Stavolta per Juve-Napoli dovranno arrendersi anche gli archivisti più irriducibili. Non parliamo più di José Altafini core ‘ngrato che posticipa di una vita il primo scudetto napoletano e neppure dei tre gol di Careca a Torino. Quelli li racconterà lui stesso, ospite esclusivo del pre-partita su Sky Sport. Questa Juventus-Napoli è davvero un’altra cosa, quasi una prima volta. È un match alla pari, come non lo fu negli anni di Diego re: la vittoria del Napoli era comunque un’eccezione, uno scherzo giocato al destino, predestinato a essere bianconero.

Solo Pogba non partecipa al disegno juventino di restarsene all’ombra, lasciando che i riflettori abbaglino gli altri, quelli del Napoli che mai avevano realizzato 8 vittorie consecutive. Quasi che quella serie e il vantaggio di due punti in classifica facciano più notizia dei 14 successi infilati da Allegri, l’unico a ostentare sicurezza anche quando tutti parlavamo di ciclo finito, di squadra appagata, di progetto da aggiornare con correttivi indispensabili. Allora tutti parlavano di Mancini e di Sarri, l’allenatore in tuta e libretto. Un girone dopo la Juve c'è, ma vorrebbe restare ancora qualche giorno lontano dalla luce.

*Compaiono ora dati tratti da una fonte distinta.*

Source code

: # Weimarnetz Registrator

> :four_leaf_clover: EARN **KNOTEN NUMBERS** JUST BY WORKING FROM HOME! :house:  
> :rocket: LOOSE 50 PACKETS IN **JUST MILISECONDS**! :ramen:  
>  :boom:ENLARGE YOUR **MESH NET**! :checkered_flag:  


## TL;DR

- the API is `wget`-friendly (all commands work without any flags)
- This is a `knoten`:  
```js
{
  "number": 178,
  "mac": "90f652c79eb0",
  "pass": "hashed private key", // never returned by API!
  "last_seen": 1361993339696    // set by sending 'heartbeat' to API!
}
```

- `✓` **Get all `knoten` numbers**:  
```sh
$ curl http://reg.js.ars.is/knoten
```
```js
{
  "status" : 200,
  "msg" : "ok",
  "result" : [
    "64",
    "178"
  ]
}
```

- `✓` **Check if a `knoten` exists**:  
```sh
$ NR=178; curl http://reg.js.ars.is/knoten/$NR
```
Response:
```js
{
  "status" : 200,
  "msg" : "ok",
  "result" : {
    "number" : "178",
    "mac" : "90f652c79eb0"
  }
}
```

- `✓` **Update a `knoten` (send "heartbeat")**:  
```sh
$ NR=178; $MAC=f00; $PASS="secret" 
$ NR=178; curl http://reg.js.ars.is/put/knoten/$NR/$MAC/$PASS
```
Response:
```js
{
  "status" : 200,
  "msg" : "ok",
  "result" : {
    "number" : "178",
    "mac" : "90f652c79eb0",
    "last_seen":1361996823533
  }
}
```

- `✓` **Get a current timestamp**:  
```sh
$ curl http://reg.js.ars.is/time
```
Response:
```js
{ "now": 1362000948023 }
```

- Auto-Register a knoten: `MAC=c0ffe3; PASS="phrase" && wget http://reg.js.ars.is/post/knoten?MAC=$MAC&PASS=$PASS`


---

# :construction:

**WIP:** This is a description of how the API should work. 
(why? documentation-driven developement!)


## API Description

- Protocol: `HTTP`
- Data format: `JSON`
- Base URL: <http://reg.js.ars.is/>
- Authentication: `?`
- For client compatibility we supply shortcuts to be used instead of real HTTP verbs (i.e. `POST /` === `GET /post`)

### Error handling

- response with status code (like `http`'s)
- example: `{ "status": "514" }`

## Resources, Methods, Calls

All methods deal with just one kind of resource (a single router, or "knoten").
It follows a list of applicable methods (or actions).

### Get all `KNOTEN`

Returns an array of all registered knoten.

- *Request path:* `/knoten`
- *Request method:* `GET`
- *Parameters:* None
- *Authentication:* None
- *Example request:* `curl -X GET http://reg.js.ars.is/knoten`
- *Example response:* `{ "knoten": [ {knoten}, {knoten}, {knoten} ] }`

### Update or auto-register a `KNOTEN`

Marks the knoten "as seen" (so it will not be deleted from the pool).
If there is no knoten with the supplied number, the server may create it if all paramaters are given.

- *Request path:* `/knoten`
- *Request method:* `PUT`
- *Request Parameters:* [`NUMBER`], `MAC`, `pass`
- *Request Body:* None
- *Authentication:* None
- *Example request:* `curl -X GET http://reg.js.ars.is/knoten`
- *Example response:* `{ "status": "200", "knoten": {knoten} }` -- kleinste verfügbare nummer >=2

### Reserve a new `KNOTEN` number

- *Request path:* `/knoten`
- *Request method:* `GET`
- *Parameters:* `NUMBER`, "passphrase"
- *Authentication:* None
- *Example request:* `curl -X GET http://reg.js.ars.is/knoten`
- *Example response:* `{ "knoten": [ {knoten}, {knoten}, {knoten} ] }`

Difficile, diciamo impossibile quando ti guarda tutta l’Europa e mezzo mondo, quando l’Argentina si divide tra Dybala e Higuain come in Italia accadeva per Coppi e Bartali, quando in Francia si domandano che Nazionale costruirà Deschamps intorno a Pogba nel prossimo europeo da giocare in casa e Conte ancora non ha deciso se perdonare Insigne, ma è stracerto di puntare sulla difesa juventina, visto che non ha Koulibaly. In mezzo a questo festival di motivi più o meno orecchiabili, c’è lo Scudetto. Juve e Napoli stavolta pari sono. E questa è la notizia da consegnare agli archivi, insieme con il risultato impossibile da prevedere.